- _What the task asks_
Every entry below should be written out exactly, and no image should appear.

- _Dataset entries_
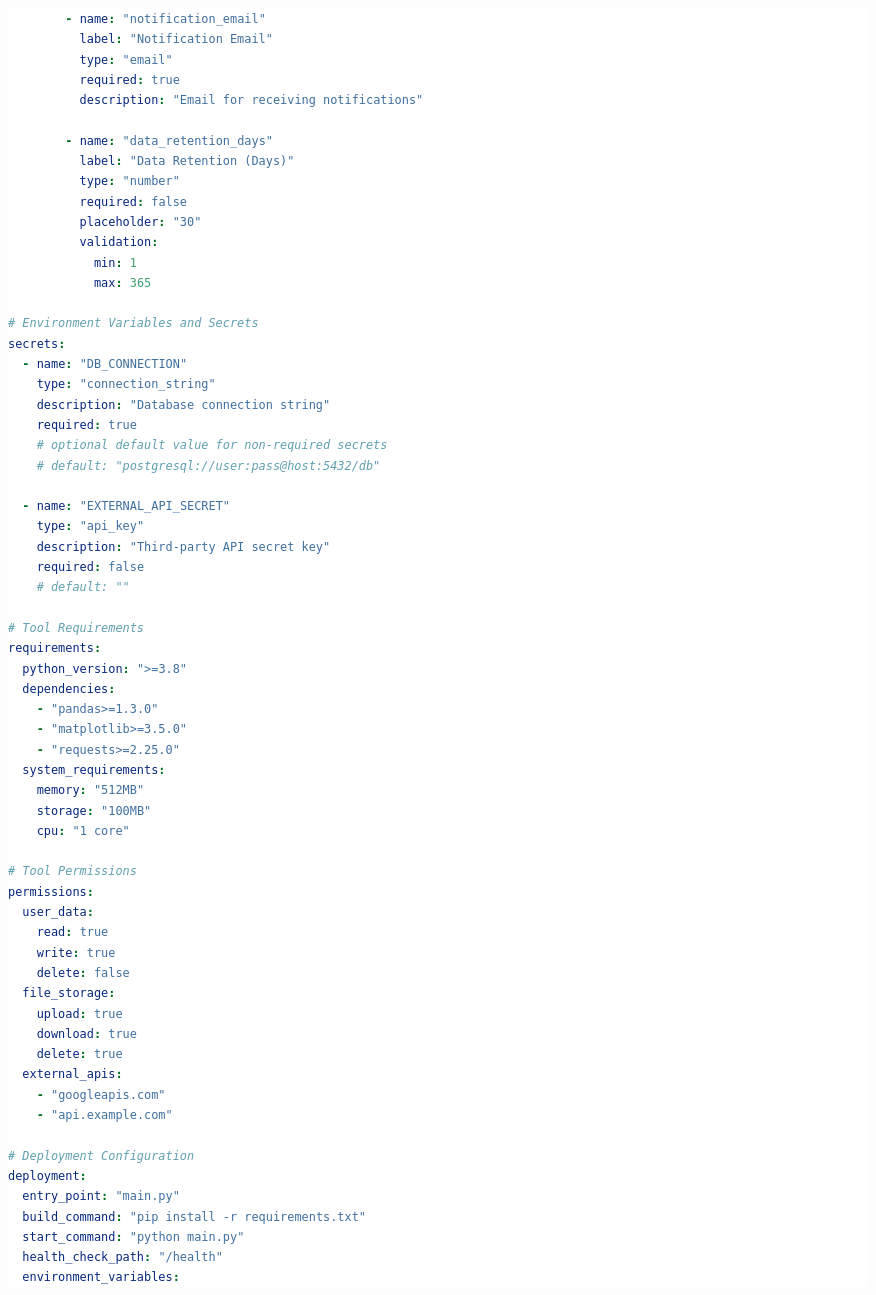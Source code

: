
 ```yaml
		- name: "notification_email"
		  label: "Notification Email"
		  type: "email"
		  required: true
		  description: "Email for receiving notifications"
		
		- name: "data_retention_days"
		  label: "Data Retention (Days)"
		  type: "number"
		  required: false
		  placeholder: "30"
		  validation:
			min: 1
			max: 365

# Environment Variables and Secrets
secrets:
  - name: "DB_CONNECTION"
	type: "connection_string"
	description: "Database connection string"
	required: true
	# optional default value for non-required secrets
	# default: "postgresql://user:pass@host:5432/db"
  
  - name: "EXTERNAL_API_SECRET"
	type: "api_key"
	description: "Third-party API secret key"
	required: false
	# default: ""

# Tool Requirements
requirements:
  python_version: ">=3.8"
  dependencies:
	- "pandas>=1.3.0"
	- "matplotlib>=3.5.0"
	- "requests>=2.25.0"
  system_requirements:
	memory: "512MB"
	storage: "100MB"
	cpu: "1 core"

# Tool Permissions
permissions:
  user_data:
	read: true
	write: true
	delete: false
  file_storage:
	upload: true
	download: true
	delete: true
  external_apis:
	- "googleapis.com"
	- "api.example.com"

# Deployment Configuration
deployment:
  entry_point: "main.py"
  build_command: "pip install -r requirements.txt"
  start_command: "python main.py"
  health_check_path: "/health"
  environment_variables:
```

- _Final answer_
Source code

:
 ```yaml
		- name: "notification_email"
		  label: "Notification Email"
		  type: "email"
		  required: true
		  description: "Email for receiving notifications"
		
		- name: "data_retention_days"
		  label: "Data Retention (Days)"
		  type: "number"
		  required: false
		  placeholder: "30"
		  validation:
			min: 1
			max: 365

# Environment Variables and Secrets
secrets:
  - name: "DB_CONNECTION"
	type: "connection_string"
	description: "Database connection string"
	required: true
	# optional default value for non-required secrets
	# default: "postgresql://user:pass@host:5432/db"
  
  - name: "EXTERNAL_API_SECRET"
	type: "api_key"
	description: "Third-party API secret key"
	required: false
	# default: ""

# Tool Requirements
requirements:
  python_version: ">=3.8"
  dependencies:
	- "pandas>=1.3.0"
	- "matplotlib>=3.5.0"
	- "requests>=2.25.0"
  system_requirements:
	memory: "512MB"
	storage: "100MB"
	cpu: "1 core"

# Tool Permissions
permissions:
  user_data:
	read: true
	write: true
	delete: false
  file_storage:
	upload: true
	download: true
	delete: true
  external_apis:
	- "googleapis.com"
	- "api.example.com"

# Deployment Configuration
deployment:
  entry_point: "main.py"
  build_command: "pip install -r requirements.txt"
  start_command: "python main.py"
  health_check_path: "/health"
  environment_variables:
```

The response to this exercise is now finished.